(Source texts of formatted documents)

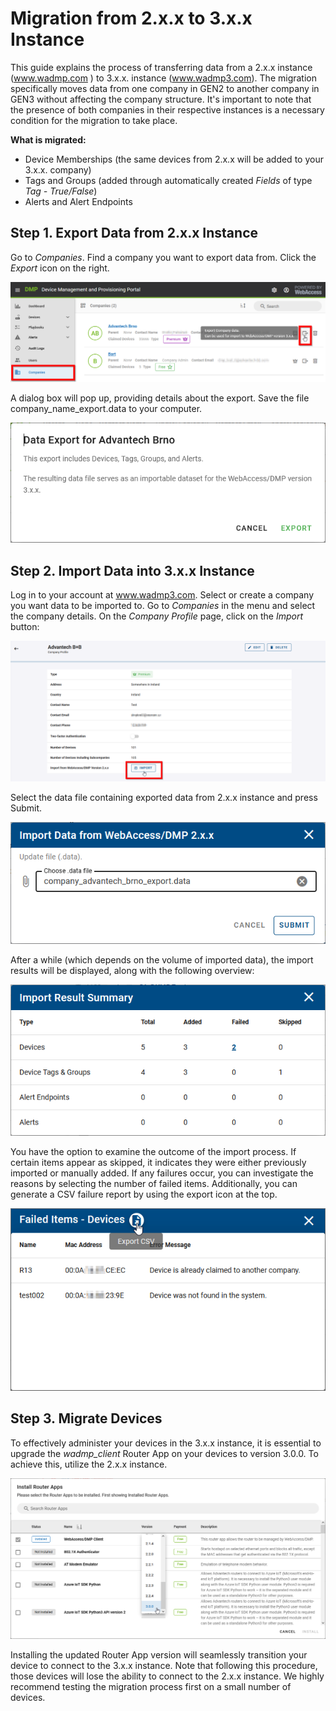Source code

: # Migration from 2.x.x to 3.x.x Instance

This guide explains the process of transferring data from a 2.x.x instance (www.wadmp.com ) to 3.x.x. instance (www.wadmp3.com). The migration specifically moves data from one company in GEN2 to another company in GEN3 without affecting the company structure. It's important to note that the presence of both companies in their respective instances is a necessary condition for the migration to take place.

**What is migrated:**

- Device Memberships (the same devices from 2.x.x will be added to your 3.x.x. company)
- Tags and Groups (added through automatically created _Fields_ of type _Tag - True/False_)
- Alerts and Alert Endpoints

## Step 1. Export Data from 2.x.x Instance

Go to _Companies_. Find a company you want to export data from. Click the _Export_ icon on the right.

![Gen2Export](./gen2-export.png)

A dialog box will pop up, providing details about the export. Save the file company_name_export.data to your computer.

![Gen2ExportDialog](./gen2-export-dialog.png)

## Step 2. Import Data into 3.x.x Instance

Log in to your account at www.wadmp3.com. Select or create a company you want data to be imported to. Go to _Companies_ in the menu and select the company details. On the _Company Profile_ page, click on the _Import_ button:

![Gen3Import](./gen3-import.png)

Select the data file containing exported data from 2.x.x instance and press Submit.

![Gen3File](./gen3-file.png)

After a while (which depends on the volume of imported data), the import results will be displayed, along with the following overview:

![Gen3Result](./gen3-result.png)

You have the option to examine the outcome of the import process. If certain items appear as skipped, it indicates they were either previously imported or manually added. If any failures occur, you can investigate the reasons by selecting the number of failed items. Additionally, you can generate a CSV failure report by using the export icon at the top.

![Gen3DetailCsv](./gen3-detail-csv.png)

## Step 3. Migrate Devices

To effectively administer your devices in the 3.x.x instance, it is essential to upgrade the _wadmp_client_ Router App on your devices to version 3.0.0. To achieve this, utilize the 2.x.x instance.

![Gen2upgrade](./gen2-upgrade-client.png)

Installing the updated Router App version will seamlessly transition your device to connect to the 3.x.x instance. Note that following this procedure, those devices will lose the ability to connect to the 2.x.x instance. We highly recommend testing the migration process first on a small number of devices.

**What you have to do**: Would you return all the data exactly as given, minus the pictures?

**Answer for this exercise**:
Source code

: # Migration from 2.x.x to 3.x.x Instance

This guide explains the process of transferring data from a 2.x.x instance (www.wadmp.com ) to 3.x.x. instance (www.wadmp3.com). The migration specifically moves data from one company in GEN2 to another company in GEN3 without affecting the company structure. It's important to note that the presence of both companies in their respective instances is a necessary condition for the migration to take place.

**What is migrated:**

- Device Memberships (the same devices from 2.x.x will be added to your 3.x.x. company)
- Tags and Groups (added through automatically created _Fields_ of type _Tag - True/False_)
- Alerts and Alert Endpoints

## Step 1. Export Data from 2.x.x Instance

Go to _Companies_. Find a company you want to export data from. Click the _Export_ icon on the right.

![Gen2Export](./gen2-export.png)

A dialog box will pop up, providing details about the export. Save the file company_name_export.data to your computer.

![Gen2ExportDialog](./gen2-export-dialog.png)

## Step 2. Import Data into 3.x.x Instance

Log in to your account at www.wadmp3.com. Select or create a company you want data to be imported to. Go to _Companies_ in the menu and select the company details. On the _Company Profile_ page, click on the _Import_ button:

![Gen3Import](./gen3-import.png)

Select the data file containing exported data from 2.x.x instance and press Submit.

![Gen3File](./gen3-file.png)

After a while (which depends on the volume of imported data), the import results will be displayed, along with the following overview:

![Gen3Result](./gen3-result.png)

You have the option to examine the outcome of the import process. If certain items appear as skipped, it indicates they were either previously imported or manually added. If any failures occur, you can investigate the reasons by selecting the number of failed items. Additionally, you can generate a CSV failure report by using the export icon at the top.

![Gen3DetailCsv](./gen3-detail-csv.png)

## Step 3. Migrate Devices

To effectively administer your devices in the 3.x.x instance, it is essential to upgrade the _wadmp_client_ Router App on your devices to version 3.0.0. To achieve this, utilize the 2.x.x instance.

![Gen2upgrade](./gen2-upgrade-client.png)

Installing the updated Router App version will seamlessly transition your device to connect to the 3.x.x instance. Note that following this procedure, those devices will lose the ability to connect to the 2.x.x instance. We highly recommend testing the migration process first on a small number of devices.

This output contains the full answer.